● Exercise aim: The answer must consist only of the lines from the line with "We will first" to the line with "## This Seems Exciting How Do I Help Out?", both included, exactly as they stand below.

******************************

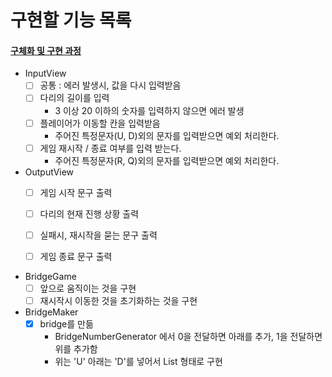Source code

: # 구현할 기능 목록

#### [구체화 및 구현 과정](./PROCESS.md)

- InputView
  - [ ] 공통 : 에러 발생시, 값을 다시 입력받음
  - [ ] 다리의 길이를 입력
      - 3 이상 20 이하의 숫자를 입력하지 않으면 에러 발생
  - [ ] 플레이어가 이동할 칸을 입력받음
      - 주어진 특정문자(U, D)외의 문자를 입력받으면 예외 처리한다.
  - [ ] 게임 재시작 / 종료 여부를 입력 받는다.
      - 주어진 특정문자(R, Q)외의 문자를 입력받으면 예외 처리한다.
  
- OutputView
  - [ ] 게임 시작 문구 출력
  - [ ] 다리의 현재 진행 상황 출력
  - [ ] 실패시, 재시작을 묻는 문구 출력
  - [ ] 게임 종료 문구 출력


- BridgeGame
    - [ ] 앞으로 움직이는 것을 구현
    - [ ] 재시작시 이동한 것을 초기화하는 것을 구현
- BridgeMaker
    - [x] bridge를 만듦
      - BridgeNumberGenerator 에서 0을 전달하면 아래를 추가, 1을 전달하면 위를 추가함
      - 위는 'U' 아래는 'D'를 넣어서 List<String> 형태로 구현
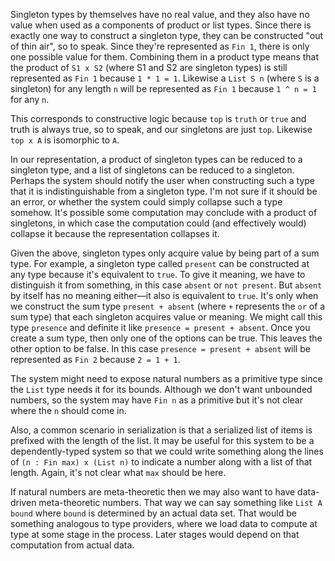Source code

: Singleton types by themselves have no real value, and they also have no value when used as a components of product or list types. Since there is exactly one way to construct a singleton type, they can be constructed "out of thin air", so to speak. Since they're represented as `Fin 1`, there is only one possible value for them. Combining them in a product type means that the product of `S1 x S2` (where S1 and S2 are singleton types) is still represented as `Fin 1` because `1 * 1 = 1`. Likewise a `List S n` (where `S` is a singleton) for any length `n` will be represented as `Fin 1` because `1 ^ n = 1` for any `n`.

This corresponds to constructive logic because `top` is `truth` or `true` and truth is always true, so to speak, and our singletons are just `top`. Likewise `top x A` is isomorphic to `A`.

In our representation, a product of singleton types can be reduced to a singleton type, and a list of singletons can be reduced to a singleton. Perhaps the system should notify the user when constructing such a type that it is indistinguishable from a singleton type. I'm not sure if it should be an error, or whether the system could simply collapse such a type somehow. It's possible some computation may conclude with a product of singletons, in which case the computation could (and effectively would) collapse it because the representation collapses it.

Given the above, singleton types only acquire value by being part of a sum type. For example, a singleton type called `present` can be constructed at any type because it's equivalent to `true`. To give it meaning, we have to distinguish it from something, in this case `absent` or `not present`. But `absent` by itself has no meaning either—it also is equivalent to `true`. It's only when we construct the sum type `present + absent` (where `+` represents the `or` of a sum type) that each singleton acquires value or meaning. We might call this type `presence` and definite it like `presence = present + absent`. Once you create a sum type, then only one of the options can be true. This leaves the other option to be false. In this case `presence = present + absent` will be represented as `Fin 2` because `2 = 1 + 1`.

The system might need to expose natural numbers as a primitive type since the `List` type needs it for its bounds. Although we don't want unbounded numbers, so the system may have `Fin n` as a primitive but it's not clear where the `n` should come in.

Also, a common scenario in serialization is that a serialized list of items is prefixed with the length of the list. It may be useful for this system to be a dependently-typed system so that we could write something along the lines of `(n : Fin max) x (List n)` to indicate a number along with a list of that length. Again, it's not clear what `max` should be here.

If natural numbers are meta-theoretic then we may also want to have data-driven meta-theoretic numbers. That way we can say something like `List A bound` where `bound` is determined by an actual data set. That would be something analogous to type providers, where we load data to compute at type at some stage in the process. Later stages would depend on that computation from actual data.
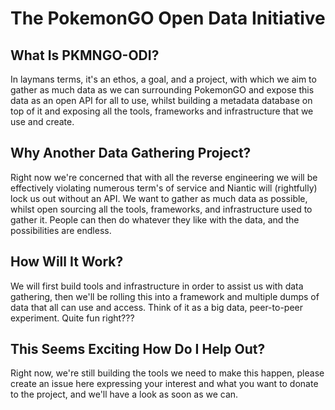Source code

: # The PokemonGO Open Data Initiative

## What Is PKMNGO-ODI?

In laymans terms, it's an ethos, a goal, and a project, with which we aim to gather as much data as we can surrounding PokemonGO and expose this data as an open API for all to use, whilst building a metadata database on top of it and exposing all the tools, frameworks and infrastructure that we use and create.

## Why Another Data Gathering Project?

Right now we're concerned that with all the reverse engineering we will be effectively violating numerous term's of service and Niantic will (rightfully) lock us out without an API.
We want to gather as much data as possible, whilst open sourcing all the tools, frameworks, and infrastructure used to gather it.
People can then do whatever they like with the data, and the possibilities are endless.

## How Will It Work?

We will first build tools and infrastructure in order to assist us with data gathering, then we'll be rolling this into a framework and multiple dumps of data that all can use and access.
Think of it as a big data, peer-to-peer experiment. Quite fun right???

## This Seems Exciting How Do I Help Out?

Right now, we're still building the tools we need to make this happen, please create an issue here expressing your interest and what you want to donate to the project, and we'll have a look as soon as we can.
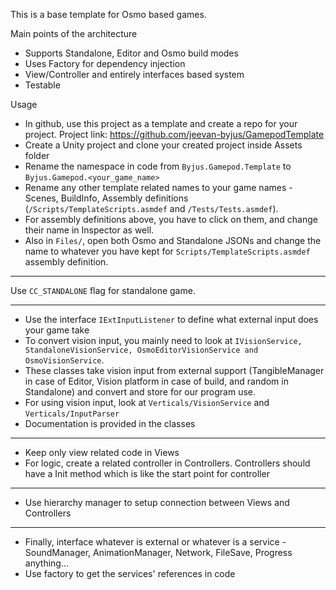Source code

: This is a base template for Osmo based games.

Main points of the architecture
- Supports Standalone, Editor and Osmo build modes
- Uses Factory for dependency injection
- View/Controller and entirely interfaces based system
- Testable

Usage

- In github, use this project as a template and create a repo for your project. Project link: https://github.com/jeevan-byjus/GamepodTemplate
- Create a Unity project and clone your created project inside Assets folder
- Rename the namespace in code from `Byjus.Gamepod.Template` to `Byjus.Gamepod.<your_game_name>`
- Rename any other template related names to your game names - Scenes, BuildInfo, Assembly definitions (`/Scripts/TemplateScripts.asmdef` and `/Tests/Tests.asmdef`).
- For assembly definitions above, you have to click on them, and change their name in Inspector as well.
- Also in `Files/`, open both Osmo and Standalone JSONs and change the name to whatever you have kept for `Scripts/TemplateScripts.asmdef` assembly definition.

******

Use `CC_STANDALONE` flag for standalone game.

******

- Use the interface `IExtInputListener` to define what external input does your game take
- To convert vision input, you mainly need to look at `IVisionService, StandaloneVisionService, OsmoEditorVisionService and OsmoVisionService`.
- These classes take vision input from external support (TangibleManager in case of Editor, Vision platform in case of build, and random in Standalone) and convert and store for our program use.
- For using vision input, look at `Verticals/VisionService` and `Verticals/InputParser`
- Documentation is provided in the classes

******

- Keep only view related code in Views
- For logic, create a related controller in Controllers. Controllers should have a Init method which is like the start point for controller

******

- Use hierarchy manager to setup connection between Views and Controllers

******

- Finally, interface whatever is external or whatever is a service - SoundManager, AnimationManager, Network, FileSave, Progress anything...
- Use factory to get the services' references in code
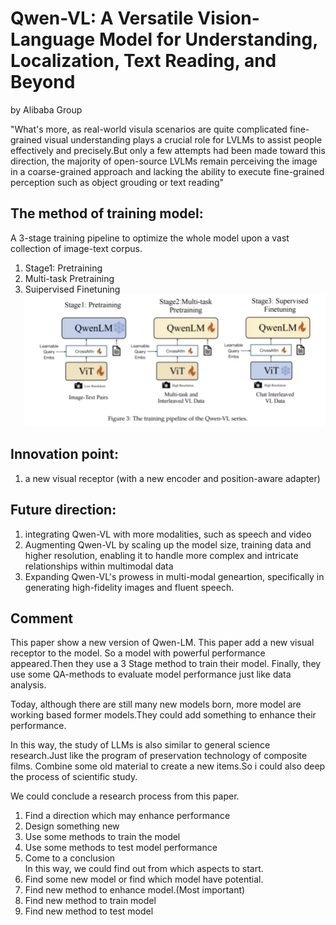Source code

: # Qwen-VL: A Versatile Vision-Language Model for Understanding, Localization, Text Reading, and Beyond
by Alibaba Group

"What's more, as real-world visula scenarios are quite complicated fine-grained visual understanding plays a crucial role for LVLMs to assist people effectively and precisely.But only a few attempts had been made toward this direction, the majority of open-source LVLMs remain perceiving the image in a coarse-grained approach and lacking the ability to execute fine-grained perception such as object grouding or text reading"

## The method of training model:
A 3-stage training pipeline to optimize the whole model upon a vast collection of image-text corpus.
1. Stage1: Pretraining  
2. Multi-task Pretraining  
3. Suipervised Finetuning  
![alt text](image.png)


## Innovation point: 
1. a new visual receptor (with a new encoder and position-aware adapter)

## Future direction:
1. integrating Qwen-VL with more modalities, such as speech and video  
2. Augmenting Qwen-VL by scaling up the model size, training data and higher resolution, enabling it to handle more complex and intricate relationships within multimodal data  
3. Expanding Qwen-VL's prowess in multi-modal geneartion, specifically in generating high-fidelity images and fluent speech.

## Comment
This paper show a new version of Qwen-LM. This paper add a new visual receptor to the model. So a model with powerful performance appeared.Then they use a 3 Stage method to train their model. Finally, they use some QA-methods to evaluate model performance just like data analysis.

Today, although there are still many new models born, more model are working based former models.They could add something to enhance their performance. 

In this way, the study of LLMs is also similar to general science research.Just like the program of preservation technology of composite films. Combine some old material to create a new items.So i could also deep the process of scientific study.

We could conclude a research process from this paper.   
1. Find a direction which may enhance performance  
2. Design something new   
3. Use some methods to train the model  
4. Use some methods to test model performance  
5. Come to a conclusion  
In this way, we could find out from which aspects to start.  
1. Find some new model or find which model have potential.  
2. Find new method to enhance model.(Most important)  
3. Find new method to train model  
4. Find new method to test model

******************************

● Answer to the exercise:
We will first build tools and infrastructure in order to assist us with data gathering, then we'll be rolling this into a framework and multiple dumps of data that all can use and access.
Think of it as a big data, peer-to-peer experiment. Quite fun right???

## This Seems Exciting How Do I Help Out?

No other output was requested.